What makes a great headteacher?
Probably 101 things, but I have been struck by how a head must be so many things to so many people. You have to be able to listen to some colleagues, guide others, put an arm around another, pat people on the back and recognise what they do, all while appearing to be calm, collected and in control. You are the constant oil in the machine, lifting the school's spirit, holding it to account and giving away the credit for its success. It demands that you are positive and proactive as well as turning your hand to so many different parts of the job. I had not realised just how relentless that is and how so many people look to the head to make their judgments about the school.
So what now?
I want to give the staff the opportunities to get our school to where it deserves to be. We move to new buildings next year and need to focus on our targets for the achievements of our pupils and the local community. The special measures and National Challenge tags (which only applied for three months) did not help at all. Nor do the ever-changing targets. There is much that is good and excellent about the school, the staff and our pupils that is not acknowledged by selective use of data. Where is it recognised that our staff do such a fantastic job of caring and looking out for our pupils, often well beyond the call of duty? We need to encourage the wider community to value education, have higher expectations for young people and take advantage of the opportunities provided by schools and extended services. Our move to a new site will help that sense of a new community.

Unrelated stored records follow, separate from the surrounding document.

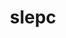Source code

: ---
title: "slepc"
layout: cache
categories: [package, develop-2023-05-21]
meta: {"versions": ["3.19.1"], "compilers": ["gcc@=11.1.0", "gcc@=12.3.0", "oneapi@=2023.0.0"], "oss": ["amzn2", "ubuntu20.04"], "platforms": ["linux"], "targets": ["neoverse_v1", "ppc64le", "x86_64", "x86_64_v3"], "stacks": ["aws-pcluster-neoverse_n1", "aws-pcluster-neoverse_v1", "e4s", "e4s-oneapi", "e4s-power", "root"], "num_specs": 8, "num_specs_by_stack": {"aws-pcluster-neoverse_n1": 1, "aws-pcluster-neoverse_v1": 1, "root": 8, "e4s-power": 2, "e4s-oneapi": 1, "e4s": 4}}
spec_details: [{"hash": "hx2byxlqc6gsu7udln4risgb4hznhr6i", "compiler": "gcc@=12.3.0", "versions": ["3.19.1"], "os": "amzn2", "platform": "linux", "target": "neoverse_v1", "variants": ["~arpack", "~blopex", "build_system=generic", "~cuda", "~hpddm", "~rocm"], "stacks": ["aws-pcluster-neoverse_n1", "aws-pcluster-neoverse_v1", "root"], "size": "-", "tarball": "https://binaries.spack.io/develop-2023-05-21/build_cache/linux-amzn2-neoverse_v1/gcc-12.3.0/slepc-3.19.1/linux-amzn2-neoverse_v1-gcc-12.3.0-slepc-3.19.1-hx2byxlqc6gsu7udln4risgb4hznhr6i.spack"}, {"hash": "nj6vtxcuvapvg6lv45owcwi6aylyu3xn", "compiler": "gcc@=11.1.0", "versions": ["3.19.1"], "os": "ubuntu20.04", "platform": "linux", "target": "ppc64le", "variants": ["+arpack", "~blopex", "build_system=generic", "+cuda", "cuda_arch=70", "~hpddm", "~rocm"], "stacks": ["e4s-power", "root"], "size": "-", "tarball": "https://binaries.spack.io/develop-2023-05-21/build_cache/linux-ubuntu20.04-ppc64le/gcc-11.1.0/slepc-3.19.1/linux-ubuntu20.04-ppc64le-gcc-11.1.0-slepc-3.19.1-nj6vtxcuvapvg6lv45owcwi6aylyu3xn.spack"}, {"hash": "36bwshzuvpkwr2uggq7wjdo7c3yyxl3p", "compiler": "gcc@=11.1.0", "versions": ["3.19.1"], "os": "ubuntu20.04", "platform": "linux", "target": "ppc64le", "variants": ["+arpack", "~blopex", "build_system=generic", "~cuda", "~hpddm", "~rocm"], "stacks": ["e4s-power", "root"], "size": "-", "tarball": "https://binaries.spack.io/develop-2023-05-21/build_cache/linux-ubuntu20.04-ppc64le/gcc-11.1.0/slepc-3.19.1/linux-ubuntu20.04-ppc64le-gcc-11.1.0-slepc-3.19.1-36bwshzuvpkwr2uggq7wjdo7c3yyxl3p.spack"}, {"hash": "y36t3jztmiwrnaklxc5suuvwr5pz3x2c", "compiler": "oneapi@=2023.0.0", "versions": ["3.19.1"], "os": "ubuntu20.04", "platform": "linux", "target": "x86_64", "variants": ["+arpack", "~blopex", "build_system=generic", "~cuda", "~hpddm", "~rocm"], "stacks": ["root", "e4s-oneapi"], "size": "-", "tarball": "https://binaries.spack.io/develop-2023-05-21/build_cache/linux-ubuntu20.04-x86_64/oneapi-2023.0.0/slepc-3.19.1/linux-ubuntu20.04-x86_64-oneapi-2023.0.0-slepc-3.19.1-y36t3jztmiwrnaklxc5suuvwr5pz3x2c.spack"}, {"hash": "tqdc77ygneng4ip5q6a5rngsobufmv4t", "compiler": "gcc@=11.1.0", "versions": ["3.19.1"], "os": "ubuntu20.04", "platform": "linux", "target": "x86_64_v3", "variants": ["+arpack", "~blopex", "build_system=generic", "~cuda", "~hpddm", "~rocm"], "stacks": ["root", "e4s"], "size": "-", "tarball": "https://binaries.spack.io/develop-2023-05-21/build_cache/linux-ubuntu20.04-x86_64_v3/gcc-11.1.0/slepc-3.19.1/linux-ubuntu20.04-x86_64_v3-gcc-11.1.0-slepc-3.19.1-tqdc77ygneng4ip5q6a5rngsobufmv4t.spack"}, {"hash": "qcecr5x37p3ddpias7eli2ebuedswvdt", "compiler": "gcc@=11.1.0", "versions": ["3.19.1"], "os": "ubuntu20.04", "platform": "linux", "target": "x86_64_v3", "variants": ["+arpack", "~blopex", "build_system=generic", "+cuda", "cuda_arch=80", "~hpddm", "~rocm"], "stacks": ["root", "e4s"], "size": "-", "tarball": "https://binaries.spack.io/develop-2023-05-21/build_cache/linux-ubuntu20.04-x86_64_v3/gcc-11.1.0/slepc-3.19.1/linux-ubuntu20.04-x86_64_v3-gcc-11.1.0-slepc-3.19.1-qcecr5x37p3ddpias7eli2ebuedswvdt.spack"}, {"hash": "k2mvfbmfju3hnjtdy4hlnz2ljfvxkekz", "compiler": "gcc@=11.1.0", "versions": ["3.19.1"], "os": "ubuntu20.04", "platform": "linux", "target": "x86_64_v3", "variants": ["amdgpu_target=gfx90a", "+arpack", "~blopex", "build_system=generic", "~cuda", "~hpddm", "+rocm"], "stacks": ["root", "e4s"], "size": "-", "tarball": "https://binaries.spack.io/develop-2023-05-21/build_cache/linux-ubuntu20.04-x86_64_v3/gcc-11.1.0/slepc-3.19.1/linux-ubuntu20.04-x86_64_v3-gcc-11.1.0-slepc-3.19.1-k2mvfbmfju3hnjtdy4hlnz2ljfvxkekz.spack"}, {"hash": "wysdfnk5h23zybpndh2e7eeg5i6mko7n", "compiler": "gcc@=11.1.0", "versions": ["3.19.1"], "os": "ubuntu20.04", "platform": "linux", "target": "x86_64_v3", "variants": ["+arpack", "~blopex", "build_system=generic", "~cuda", "~hpddm", "~rocm"], "stacks": ["root", "e4s"], "size": "-", "tarball": "https://binaries.spack.io/develop-2023-05-21/build_cache/linux-ubuntu20.04-x86_64_v3/gcc-11.1.0/slepc-3.19.1/linux-ubuntu20.04-x86_64_v3-gcc-11.1.0-slepc-3.19.1-wysdfnk5h23zybpndh2e7eeg5i6mko7n.spack"}]
---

What would you say to someone thinking of taking up headship of a school in special measures?
Look after yourself; no one else has your back. You have to have everyone else's. Maintain constantly high levels of energy, health and fitness. You must take time to recharge the batteries; keep a balance between work and home and recognise the difference between working to live and living to work. It's an incredible job and it teaches you humility. You have to constantly remember that you are here for the next generation and that's what counts: it is easy for the adults in school to forget that under the daily grind of activity, especially when the pupils themselves don't see it. We have made incredible progress in the past five years and our reward comes in the reflected glory of these young people's achievements.

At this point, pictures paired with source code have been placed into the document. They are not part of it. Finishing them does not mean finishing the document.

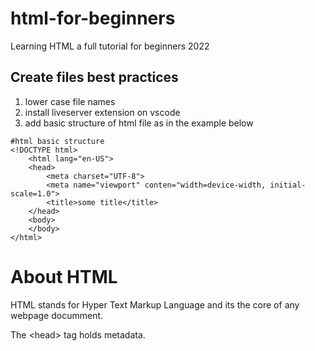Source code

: # html-for-beginners
Learning HTML a full tutorial for beginners 2022


## Create files best practices
<ol>
<li>lower case file names</li>
<li>install liveserver extension on vscode</li>
<li>add basic structure of html file as in the example below</li>
</ol>

    #html basic structure
    <!DOCTYPE html>
        <html lang="en-US">
        <head>
            <meta charset="UTF-8">
            <meta name="viewport" conten="width=device-width, initial-scale=1.0">
            <title>some title</title>
        </head>
        <body> 
        </body>
    </html>

# About HTML

HTML stands for Hyper Text Markup Language and its the core of any webpage documment.

The \<head> tag holds metadata.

If you were Schools Secretary for the day, what would you do?
I would resign, in recognition of my failure to provide a clear strategic vision and appropriate levels of resourcing to develop an education system that provided equality of opportunity for every child to achieve their full potential and be valued in so doing.
What's the worst excuse you've ever heard?

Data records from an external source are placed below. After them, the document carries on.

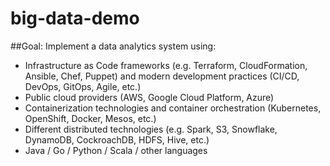 # big-data-demo

##Goal: Implement a data analytics system using:

  - Infrastructure as Code frameworks (e.g. Terraform, CloudFormation, Ansible, Chef, Puppet) and modern development practices (CI/CD, DevOps, GitOps, Agile, etc.)
  - Public cloud providers (AWS, Google Cloud Platform, Azure)
  - Containerization technologies and container orchestration (Kubernetes, OpenShift, Docker, Mesos, etc.)
  - Different distributed technologies (e.g. Spark, S3, Snowflake, DynamoDB, CockroachDB, HDFS, Hive, etc.)
  - Java / Go / Python / Scala / other languages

I am fed up hearing people in schools saying that "If it wasn't for the children, everything would be OK". That's no excuse.
2004-Present: Head, St Mary's High School, Herts
1999-2004: Director of learning (deputy headteacher), Eastlea Community School, Newham, London
1995-1999: Senior teacher, Hockerill Anglo-European College, Herts
1988-1995: Head of departmentprofessional development tutor, Rainham School for Girls, Kent
1986-1988: Second in department, Sarah Bonnell School, London
1985-1986: Assistant teacher, St Saviour's and St Olave's, Southwark, London.